Asphalt, or Asphaltum,
the most common variety of bitumen; also called mineral pitch. Asphalt is a compact, glassy, brittle, black or brown mineral, which breaks with a polished fracture, melts easily with a strong pitchy odor when heated, and when pure burns without leaving any ashes. It is found in the earth in many parts of Asia, Europe, and the United States, and in a soft or liquid state on the surface of the Dead Sea, which, from its circumference, is called Asphaltites. It is of organic origin, the asphalt of the great Pitch Lake of Trinidad being derived from bituminous shales, containing vegetable remains in the process of transformation. Asphalt is produced artificially in making coal gas. During the process, much tarry matter is evolved and collected in retorts. If this be distilled, naphtha and other volatile matters escape, and asphalt is left behind.
What is known as asphalt rock is a limestone impregnated with bitumen, found in large quantities in the United States and in Switzerland, France, Alsace, Hanover, Holstein, Sicily, and other parts of Europe, the purest forms taking the names of elaterite, gilsonite, albertite, maltha, brea, etc.
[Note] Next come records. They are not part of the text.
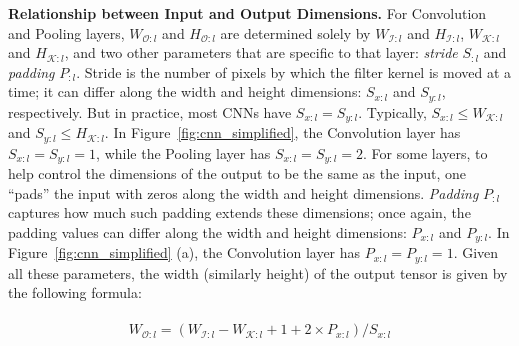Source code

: 
\vspace{2mm}
\noindent \textbf{Relationship between Input and Output Dimensions.}
For Convolution and Pooling layers, $W_{\mathcal{O}:l}$ and $H_{\mathcal{O}:l}$ are determined solely by $W_{\mathcal{I}:l}$ and $H_{\mathcal{I}:l}$, $W_{\mathcal{K}:l}$ and $H_{\mathcal{K}:l}$, and two other parameters that are specific to that layer: \textit{stride} $S_{:l}$ and \textit{padding} $P_{:l}$. Stride is the number of pixels by which the filter kernel is moved at a time; it can differ along the width and height dimensions: $S_{x:l}$ and $S_{y:l}$, respectively. But in practice, most CNNs have $S_{x:l} = S_{y:l}$. Typically, $S_{x:l} \leq W_{\mathcal{K}:l}$ and $S_{y:l} \leq H_{\mathcal{K}:l}$. In Figure~\ref{fig:cnn_simplified}, the Convolution layer has $S_{x:l} = S_{y:l} = 1$, while the Pooling layer has $S_{x:l} = S_{y:l} = 2$. For some layers, to help control the dimensions of the output to be the same as the input, one ``pads'' the input with zeros along the width and height dimensions. \textit{Padding} $P_{:l}$ captures how much such padding extends these dimensions; once again, the padding values can differ along the width and height dimensions: $P_{x:l}$ and $P_{y:l}$. In Figure~\ref{fig:cnn_simplified} (a), the Convolution layer has $P_{x:l} = P_{y:l} = 1$. Given all these parameters, the width (similarly height) of the output tensor is given by the following formula:

\vspace{-4mm}
\begin{align}
\begin{split}
W_{\mathcal{O}:l} = (W_{\mathcal{I}:l} - W_{\mathcal{K}:l} + 1 + 2\times P_{x:l})/S_{x:l} \\
\end{split}
\end{align}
In the trade there is wide distinction between these and the sandstones, and limestones impregnated with bitumen, which are known as bituminous or asphaltic limestone, sandstone, etc. The latter are usually shipped without being previously treated or refined, and are used principally in street paving. This class is known as bituminous rock. The production of all kinds of asphalt in the United States is nearly 200,000 tons per annum, valued at over $2,000,000, from California, Utah, Oklahoma, Kentucky, and Texas.
Entry from Everybody's Cyclopedia, 1912.